We have all been there. Day 4 into vacation and you haven’t been able to go to the bathroom. It’s uncomfortable, embarrassing and just plain awful. When we travel or go on vacation, our natural rhythms are thrown off by air travel, time zones and being out of routine. Many off us struggle with digestion and regularity when we travel, but it doesn’t have to always be a thing! Staying on our normal routine can be helpful, but I have 6 of my top tips to “keep things moving” below so that you can relax and enjoy yourself.
1. HYDRATE! Probably the most important but one we often forget about. Drinking enough water starts the day that we go to the airport and get on our flight, not just on the airplane (although that is very important)! Be conscious of how much water you drink the day of your flight. My rule of thumb is drinking enough water on a travel day so that I am using the restroom every two hours beforehand. I bring a bottle of water with me to the airport and drink half on the drive there and the other half while checking in/in the security line. I bring a stainless steel SWELL BOTTLE with me so I can immediately refill again before boarding my flight.
Don’t be shy to ask for as much water as you want on the flight, select an aisle seat and maintain every two hour bathroom breaks (except if overnight flight so you can catch some Zzzz’s). I always ask flight attendants to refill my stainless steel water bottle and I also ask for hot water for tea. This is my go to GINGER TEA to drink on flights and also while traveling to help with digestion.
2. Magnesium. My go-to supplement for traveling because it helps to reduce water retention (with the help of compression socks too), is a natural sleep aid and also relaxes your intestines to keep you regular. Triple threat! I like to take Magnesium nightly (400-500mg) and will start this ritual 1-2 days before my travel in the time zone I am traveling to. For example, if I am traveling to New York from San Francisco and my usual bed time is 11pm, I will take magnesium at 7pmPST (11pmEST). This help to get me on schedule so my natural biorhythm catches up quickly.

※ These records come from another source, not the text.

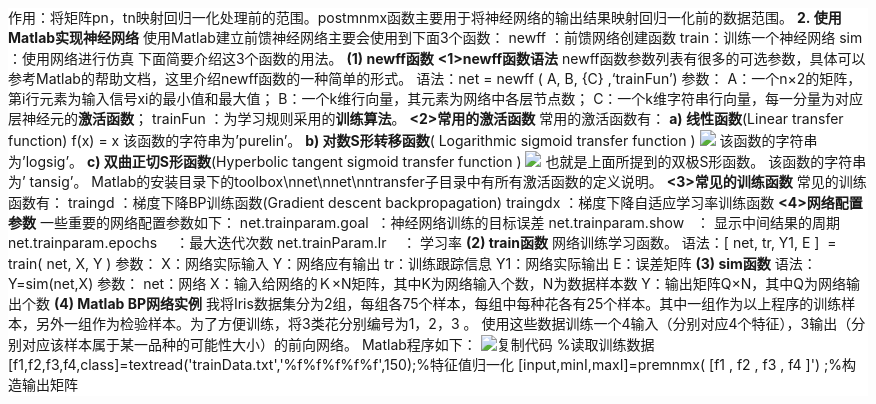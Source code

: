 作用：将矩阵pn，tn映射回归一化处理前的范围。postmnmx函数主要用于将神经网络的输出结果映射回归一化前的数据范围。
**2. 使用Matlab实现神经网络**
使用Matlab建立前馈神经网络主要会使用到下面3个函数：
newff ：前馈网络创建函数
train：训练一个神经网络
sim ：使用网络进行仿真
下面简要介绍这3个函数的用法。
**(1) newff函数**
**<1>newff函数语法**
newff函数参数列表有很多的可选参数，具体可以参考Matlab的帮助文档，这里介绍newff函数的一种简单的形式。
语法：net = newff ( A, B, {C} ,‘trainFun’)
参数：
A：一个n×2的矩阵，第i行元素为输入信号xi的最小值和最大值；
B：一个k维行向量，其元素为网络中各层节点数；
C：一个k维字符串行向量，每一分量为对应层神经元的**激活函数**；
trainFun ：为学习规则采用的**训练算法**。
**<2>常用的激活函数**
常用的激活函数有：
**a) 线性函数**(Linear transfer function)
f(x) = x
该函数的字符串为’purelin’。
**b) 对数S形转移函数**( Logarithmic sigmoid transfer function )
![](http://pic002.cnblogs.com/images/2011/63234/2011030722161050.png)
该函数的字符串为’logsig’。
**c) 双曲正切S形函数**(Hyperbolic tangent sigmoid transfer function )
![](http://pic002.cnblogs.com/images/2011/63234/2011030722162848.png)
也就是上面所提到的双极S形函数。
该函数的字符串为’ tansig’。
Matlab的安装目录下的toolbox\nnet\nnet\nntransfer子目录中有所有激活函数的定义说明。
**<3>常见的训练函数**
常见的训练函数有：
traingd ：梯度下降BP训练函数(Gradient descent backpropagation)
traingdx ：梯度下降自适应学习率训练函数
**<4>网络配置参数**
一些重要的网络配置参数如下：
net.trainparam.goal  ：神经网络训练的目标误差
net.trainparam.show   ： 显示中间结果的周期
net.trainparam.epochs 　：最大迭代次数
net.trainParam.lr    ： 学习率
**(2) train函数**
网络训练学习函数。
语法：[ net, tr, Y1, E ]  = train( net, X, Y )
参数：
X：网络实际输入
Y：网络应有输出
tr：训练跟踪信息
Y1：网络实际输出
E：误差矩阵
**(3) sim函数**
语法：Y=sim(net,X)
参数：
net：网络
X：输入给网络的Ｋ×N矩阵，其中K为网络输入个数，N为数据样本数
Y：输出矩阵Q×N，其中Q为网络输出个数
**(4) Matlab BP网络实例**
我将Iris数据集分为2组，每组各75个样本，每组中每种花各有25个样本。其中一组作为以上程序的训练样本，另外一组作为检验样本。为了方便训练，将3类花分别编号为1，2，3 。
使用这些数据训练一个4输入（分别对应4个特征），3输出（分别对应该样本属于某一品种的可能性大小）的前向网络。
Matlab程序如下：
![复制代码](http://common.cnblogs.com/images/copycode.gif)
%读取训练数据
[f1,f2,f3,f4,class]=textread('trainData.txt','%f%f%f%f%f',150);%特征值归一化
[input,minI,maxI]=premnmx( [f1 , f2 , f3 , f4 ]')  ;%构造输出矩阵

Here is the magnesium supplement I take which is the best for regularity and constipation relief, in my opinion.
3. Digestive Enzymes. When we travel we tend to try new foods that we don’t typically eat at home and also eat our a lot more than usual. Add this on to any time changes, plus eating outside of your normal routine, and this can cause digestive upset and backed up pipes. Here are the digestive enzymes I take when I travel. I keep a few in my purse and take two right before each meal with a glass of water. I notice such a big difference.
4. SLEEP. Getting proper rest and good sleep while you travel is important. Start the night before you depart with at least 8 hours of restful sleep. When you are traveling across time zones on long flights, time your sleep on the plane for the place you are going to. This will help you adjust better when you get there. I always use a sleep mask to block out any light. This is the sleep mask I have used for years and love for travel and using at home too.
Using magnesium for sleep on the plane as well as melatonin can be helpful. For melatonin I recommend no more than 3mg to 5mg as your body naturally doesn’t promote more than this on it’s own. Here’s a good quality melatonin I use.
5. Move! Sitting on an airplane for more than 5 hours at a time will slow down any “movement” on the inside. Take breaks to walk up and down the aisles. On larger trans-atlantic planes I have always found a little nook by the doors of the plane where I can do simple squats or jumps to get my blood flow going without the whole plane seeing me! Upon arriving in your destination, rather than going straight to the beach or to sleep, I suggest going on a 15-20 minute walk to get things moving. It’s also a great way to explore the new city you are in and check out what is near your hotel or Airbnb!
6. Drink a Smoothie. Yup, if you know be by now you know I love smoothies. They work wonders for digestion as well as constipation. Check out my tips on How To Make A Perfect Smoothie. I suggest having one the morning of your flight using a tbsp. of chia seeds or ground flax for added fiber. You can also bring a blender bottle with you to make your own smoothie. When you get to the airport, order a steamed cup of almond or coconut milk from a Peet’s or Starbucks. Add this to your blender bottle with an individual packet or prepacked scoop of chocolate protein and an individual packet of coconut oil. This will melt right into the steamed milk and lubricate your intestines for regularity. Plus it tastes like hot chocolate! I love these two chocolate protein powders: collagen protein and vegan protein.
Last but not least, remember to enjoy yourself on your vacation and to not stress about the small things. It’s not always about choosing the healthiest thing on the menu, but rather enjoying yourself and trying a few new things! Balance this out with one veggie heavy dish daily, or find a local smoothie bar and grab a green smoothie for breakfast!